REQUIRED ACTION: Scan the data below for the string "lines". Show every line where it turns up.

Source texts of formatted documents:

▼

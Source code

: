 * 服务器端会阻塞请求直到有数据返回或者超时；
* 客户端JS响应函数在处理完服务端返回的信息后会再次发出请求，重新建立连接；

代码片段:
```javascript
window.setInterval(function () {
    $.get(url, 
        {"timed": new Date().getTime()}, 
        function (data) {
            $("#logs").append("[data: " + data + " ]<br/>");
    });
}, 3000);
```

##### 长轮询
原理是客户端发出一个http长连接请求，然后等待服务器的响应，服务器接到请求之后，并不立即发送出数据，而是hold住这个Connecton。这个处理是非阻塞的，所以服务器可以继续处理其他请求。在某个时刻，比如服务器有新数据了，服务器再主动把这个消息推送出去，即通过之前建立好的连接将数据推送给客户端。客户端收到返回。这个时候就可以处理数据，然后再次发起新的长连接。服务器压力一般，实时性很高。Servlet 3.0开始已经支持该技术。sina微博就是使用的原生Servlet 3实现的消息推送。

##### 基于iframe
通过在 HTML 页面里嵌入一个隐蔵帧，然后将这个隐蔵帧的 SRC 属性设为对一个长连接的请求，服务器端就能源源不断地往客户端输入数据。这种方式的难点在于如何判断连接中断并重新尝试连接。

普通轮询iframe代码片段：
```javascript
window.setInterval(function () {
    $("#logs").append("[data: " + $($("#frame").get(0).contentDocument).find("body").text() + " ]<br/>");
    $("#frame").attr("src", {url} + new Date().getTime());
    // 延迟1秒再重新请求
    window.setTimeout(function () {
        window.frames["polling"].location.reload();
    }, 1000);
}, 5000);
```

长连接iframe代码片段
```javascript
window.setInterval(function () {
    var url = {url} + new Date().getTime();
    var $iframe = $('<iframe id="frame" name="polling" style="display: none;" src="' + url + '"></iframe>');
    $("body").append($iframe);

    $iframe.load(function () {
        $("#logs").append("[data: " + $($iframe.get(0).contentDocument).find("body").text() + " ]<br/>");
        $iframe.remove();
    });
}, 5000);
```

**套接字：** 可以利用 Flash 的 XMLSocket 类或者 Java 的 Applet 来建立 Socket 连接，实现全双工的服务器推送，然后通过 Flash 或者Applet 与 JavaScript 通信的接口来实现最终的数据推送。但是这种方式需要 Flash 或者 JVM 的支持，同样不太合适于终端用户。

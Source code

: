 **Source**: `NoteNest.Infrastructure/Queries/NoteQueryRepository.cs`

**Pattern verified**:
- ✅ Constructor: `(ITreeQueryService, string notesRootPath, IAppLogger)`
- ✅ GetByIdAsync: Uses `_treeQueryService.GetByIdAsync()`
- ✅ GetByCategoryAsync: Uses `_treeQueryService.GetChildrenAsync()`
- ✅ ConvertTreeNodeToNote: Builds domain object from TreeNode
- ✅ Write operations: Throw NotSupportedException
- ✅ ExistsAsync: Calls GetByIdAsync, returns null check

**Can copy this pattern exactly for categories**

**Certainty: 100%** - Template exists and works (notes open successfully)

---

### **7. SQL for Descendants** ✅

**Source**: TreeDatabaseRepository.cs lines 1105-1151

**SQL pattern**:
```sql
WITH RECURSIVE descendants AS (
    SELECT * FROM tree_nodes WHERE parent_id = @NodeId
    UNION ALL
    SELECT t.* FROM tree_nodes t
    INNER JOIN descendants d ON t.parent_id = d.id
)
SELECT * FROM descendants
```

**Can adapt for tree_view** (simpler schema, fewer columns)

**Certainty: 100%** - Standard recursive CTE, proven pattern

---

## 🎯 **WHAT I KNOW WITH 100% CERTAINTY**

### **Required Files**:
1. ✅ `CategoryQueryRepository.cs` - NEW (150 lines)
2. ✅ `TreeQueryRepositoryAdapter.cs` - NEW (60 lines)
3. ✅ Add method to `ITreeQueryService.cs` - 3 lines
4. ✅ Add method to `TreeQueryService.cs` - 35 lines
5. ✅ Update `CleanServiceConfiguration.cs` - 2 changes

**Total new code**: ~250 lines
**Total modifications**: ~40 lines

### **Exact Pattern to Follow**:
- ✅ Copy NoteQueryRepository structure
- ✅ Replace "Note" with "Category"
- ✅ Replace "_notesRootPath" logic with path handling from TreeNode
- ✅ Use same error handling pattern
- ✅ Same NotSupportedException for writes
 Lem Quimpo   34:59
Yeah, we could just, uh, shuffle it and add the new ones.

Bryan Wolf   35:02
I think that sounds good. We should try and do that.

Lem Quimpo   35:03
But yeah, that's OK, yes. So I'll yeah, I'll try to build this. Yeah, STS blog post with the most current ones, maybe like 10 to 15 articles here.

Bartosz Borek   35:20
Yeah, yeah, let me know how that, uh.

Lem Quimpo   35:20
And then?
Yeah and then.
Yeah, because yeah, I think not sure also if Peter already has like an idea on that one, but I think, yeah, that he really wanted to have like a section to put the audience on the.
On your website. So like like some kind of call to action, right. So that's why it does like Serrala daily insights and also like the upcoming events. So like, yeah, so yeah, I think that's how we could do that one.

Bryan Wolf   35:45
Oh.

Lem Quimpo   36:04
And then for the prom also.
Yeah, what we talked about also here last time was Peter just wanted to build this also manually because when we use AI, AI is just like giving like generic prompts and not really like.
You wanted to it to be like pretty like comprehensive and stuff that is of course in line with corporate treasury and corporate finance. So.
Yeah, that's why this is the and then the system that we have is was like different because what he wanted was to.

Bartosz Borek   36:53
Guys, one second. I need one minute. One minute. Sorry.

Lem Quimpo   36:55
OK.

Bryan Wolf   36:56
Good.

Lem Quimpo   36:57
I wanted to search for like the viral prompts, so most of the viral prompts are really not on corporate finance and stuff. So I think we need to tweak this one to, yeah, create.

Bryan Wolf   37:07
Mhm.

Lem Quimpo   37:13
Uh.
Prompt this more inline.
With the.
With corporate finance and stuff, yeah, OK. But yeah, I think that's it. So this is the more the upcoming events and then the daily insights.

▲

TASK RESULT:
**Source**: TreeDatabaseRepository.cs lines 1105-1151
1. ✅ `CategoryQueryRepository.cs` - NEW (150 lines)
2. ✅ `TreeQueryRepositoryAdapter.cs` - NEW (60 lines)
3. ✅ Add method to `ITreeQueryService.cs` - 3 lines
4. ✅ Add method to `TreeQueryService.cs` - 35 lines
**Total new code**: ~250 lines
**Total modifications**: ~40 lines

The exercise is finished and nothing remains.